The Strategic Debt Restructuring (SDR) Scheme- This was introduced in June 2015, under which banks could take over firms that were unable to pay and sell them to the new owners. But by December 2016, only two sales had been materialised as many firms remained financially unviable.

Asset Quality Review (AQR)- The RBI emphasised AQR, to verify that banks were assessing loans in line with RBI loan classification rules and any deviations from such rules were to be rectified by March 2016.

The Scheme for Sustainable Structuring of Stressed Assets (S4A)- An independent agency hired by the banks will decide on how much of the stressed debt of a company is sustainable and the unsustainable will be converted into equity and preference share. But only one case has been solved under this scheme so far.

Current Effort of the Government Seeing that a decentralised problem has not been able to tackle the problem of NPAs, a centralised agency called Public Sector Asset Rehabilitation Agency (PARA) has been created. It is expected to resolve not only the NPAs of the banks but also the bad debts of the companies by solving the coordination problem. An international experience like of East Asian Companies has shown that a centralised agency can resolve the twin balance sheet problem. PARA would be funded by the RBI by transferring government securities and rest would come from the capital markets.

The Working PARA would purchase loan from banks and try converting the debt to equity and selling the stake at an auction. After taking off the loans from Public Sector Banks the government would recapitalise them, similarly, once the financial viability of the companies is restored, they will be able to focus on their operations.

3.. Insolvency and Bankrupt Code, the RBI’s policy and their impact The IBC is one of the quickest bills ever passed by the Parliament.
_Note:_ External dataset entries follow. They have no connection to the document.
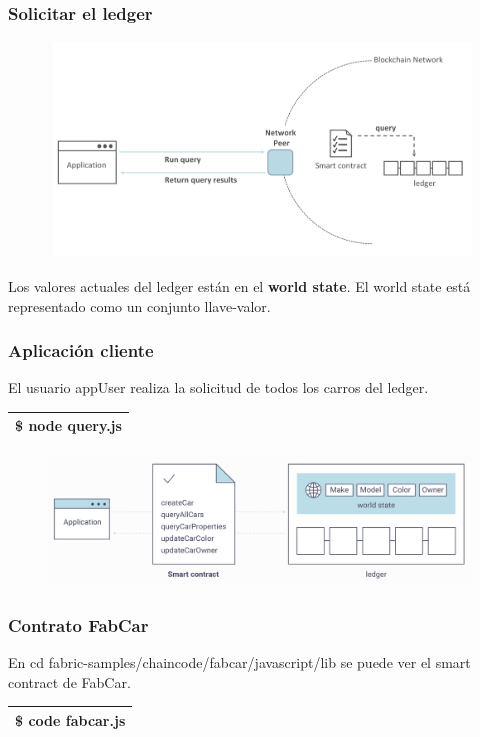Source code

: \documentclass{beamer}
\begin{document}
	\begin{frame}
		\frametitle{Solicitar el ledger}
		\begin{figure}[h]
			\includegraphics[scale=.4]{app_02}
			\centering
		\end{figure}
		Los valores actuales del ledger están en el \textbf{world state}. El world state está representado como un conjunto llave-valor.
	\end{frame}
	
	\begin{frame}
		\frametitle{Aplicación cliente}
		El usuario appUser realiza la solicitud de todos los carros del ledger.
		\begin{center}
			\begin{tabulary}{\linewidth}{L}
				\hline
				\$ node query.js \\
				\hline
			\end{tabulary} 
		\end{center}
		\begin{figure}[h]
			\includegraphics[scale=.4]{app_03}
			\centering
		\end{figure}
	\end{frame}
	
	\begin{frame}
		\frametitle{Contrato FabCar}
		En cd fabric-samples/chaincode/fabcar/javascript/lib se puede ver el smart contract de FabCar.
		\begin{center}
			\begin{tabulary}{\linewidth}{L}
				\hline
				\$ code fabcar.js \\
				\hline
			\end{tabulary} 
		\end{center}
	\end{frame}
	
\end{document}
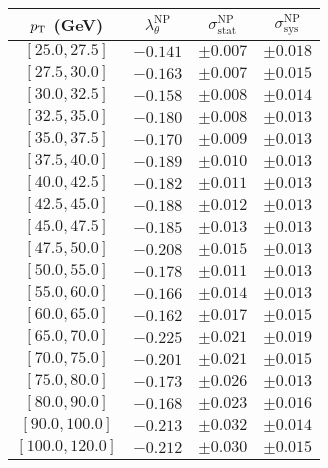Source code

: \begin{tabular}{c||c||c|c}
$p_\text{T}$ (GeV) & $\lambda_\theta^{\text{NP}}$ & $\sigma_{\text{stat}}^{\text{NP}}$ & $\sigma_{\text{sys}}^{\text{NP}}$  \\
\hline
$[25.0, 27.5]$& $-0.141$ & $\pm0.007$ & $\pm0.018$\\
$[27.5, 30.0]$& $-0.163$ & $\pm0.007$ & $\pm0.015$\\
$[30.0, 32.5]$& $-0.158$ & $\pm0.008$ & $\pm0.014$\\
$[32.5, 35.0]$& $-0.180$ & $\pm0.008$ & $\pm0.013$\\
$[35.0, 37.5]$& $-0.170$ & $\pm0.009$ & $\pm0.013$\\
$[37.5, 40.0]$& $-0.189$ & $\pm0.010$ & $\pm0.013$\\
$[40.0, 42.5]$& $-0.182$ & $\pm0.011$ & $\pm0.013$\\
$[42.5, 45.0]$& $-0.188$ & $\pm0.012$ & $\pm0.013$\\
$[45.0, 47.5]$& $-0.185$ & $\pm0.013$ & $\pm0.013$\\
$[47.5, 50.0]$& $-0.208$ & $\pm0.015$ & $\pm0.013$\\
$[50.0, 55.0]$& $-0.178$ & $\pm0.011$ & $\pm0.013$\\
$[55.0, 60.0]$& $-0.166$ & $\pm0.014$ & $\pm0.013$\\
$[60.0, 65.0]$& $-0.162$ & $\pm0.017$ & $\pm0.015$\\
$[65.0, 70.0]$& $-0.225$ & $\pm0.021$ & $\pm0.019$\\
$[70.0, 75.0]$& $-0.201$ & $\pm0.021$ & $\pm0.015$\\
$[75.0, 80.0]$& $-0.173$ & $\pm0.026$ & $\pm0.013$\\
$[80.0, 90.0]$& $-0.168$ & $\pm0.023$ & $\pm0.016$\\
$[90.0, 100.0]$& $-0.213$ & $\pm0.032$ & $\pm0.014$\\
$[100.0, 120.0]$& $-0.212$ & $\pm0.030$ & $\pm0.015$\\
\end{tabular}
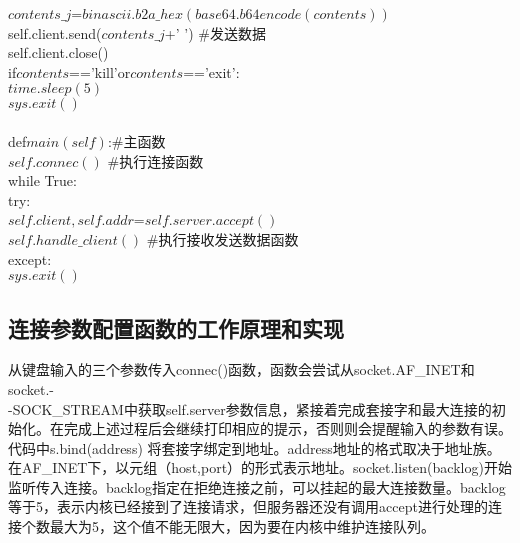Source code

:\begin{breakablealgorithm}
\begin{algorithmic}[1]
			\qquad \qquad $contents\_j$=$binascii.b2a\_hex(base64.b64encode(contents)) $\\			\qquad \qquad self.client.send($contents\_j$+' ') \qquad \#发送数据\\
			\qquad \qquad self.client.close()\\

			\qquad \qquad if\quad  $contents$=='kill'\quad  or\quad  $contents$=='exit':\\
				\qquad \qquad \qquad $time.sleep(5)$\\
				\qquad \qquad \qquad $sys.exit()$\\
\\
\qquad def\quad  $main(self)$:\qquad \#主函数\\
		\qquad \quad  $self.connec()$ \qquad \#执行连接函数\\
		\qquad \quad  while True:\\

			\qquad \qquad  try:\\
			\qquad \qquad \qquad $self.client,self.addr$=$self.server.accept()$\\
			\qquad \qquad \qquad $self.handle\_client()$   \qquad \#执行接收发送数据函数\\
			\qquad \qquad except:\\
				\qquad \qquad \qquad $sys.exit()$
	\end{algorithmic}
\end{breakablealgorithm}
\subsection{连接参数配置函数的工作原理和实现}
从键盘输入的三个参数传入connec()函数，函数会尝试从socket.AF\_INET和socket.-\\-SOCK\_STREAM中获取self.server参数信息，紧接着完成套接字和最大连接的初始化。在完成上述过程后会继续打印相应的提示，否则则会提醒输入的参数有误。代码中s.bind(address) 将套接字绑定到地址\cite{9}。address地址的格式取决于地址族。在AF\_INET下，以元组（host,port）的形式表示地址。socket.listen(backlog)开始监听传入连接。backlog指定在拒绝连接之前，可以挂起的最大连接数量。backlog等于5，表示内核已经接到了连接请求，但服务器还没有调用accept进行处理的连接个数最大为5，这个值不能无限大，因为要在内核中维护连接队列。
The law aims to consolidate all processes related to insolvency and re-organization of corporate persons, partnership firms and individuals and conduct them in a time-bound manner.

THE SOLVENCY PROCESS In September, the IBC completed 270 days since its formulation. Incidentally, 270 days is the length of the period to conduct insolvency proceedings. In these two months, there is one major aspect that needs to be highlighted– the list of defaulters released by the RBI.

The RBI released a list of 12 defaulters, which comprised of about 25% of the bad loans clogging the banking system. These 12 defaulters were scrutinized through RBI’s existing mechanism after which 11 of them were referred to the NCLT for insolvency. On Aug 29 2017, the RBI released another list of about 30 to 40 defaulters that are supposed to go through the aforementioned process. The second list includes huge family businesses such as Ruia’s Essar Steel and Videocon Ltd.

This process may seem longer than simply approaching the National Company Law Tribunal.

But it benefits both the defaulter and the creditor since it gives them an incentive to avoid the disruptive insolvency process in the hope of some restructuring. At the same time, it is a shift from the lenders’ ‘ giving time to time ‘ tactic, (which led to bad loans in the very first place ) since only a short period of time is available to the borrower that too for restructuring.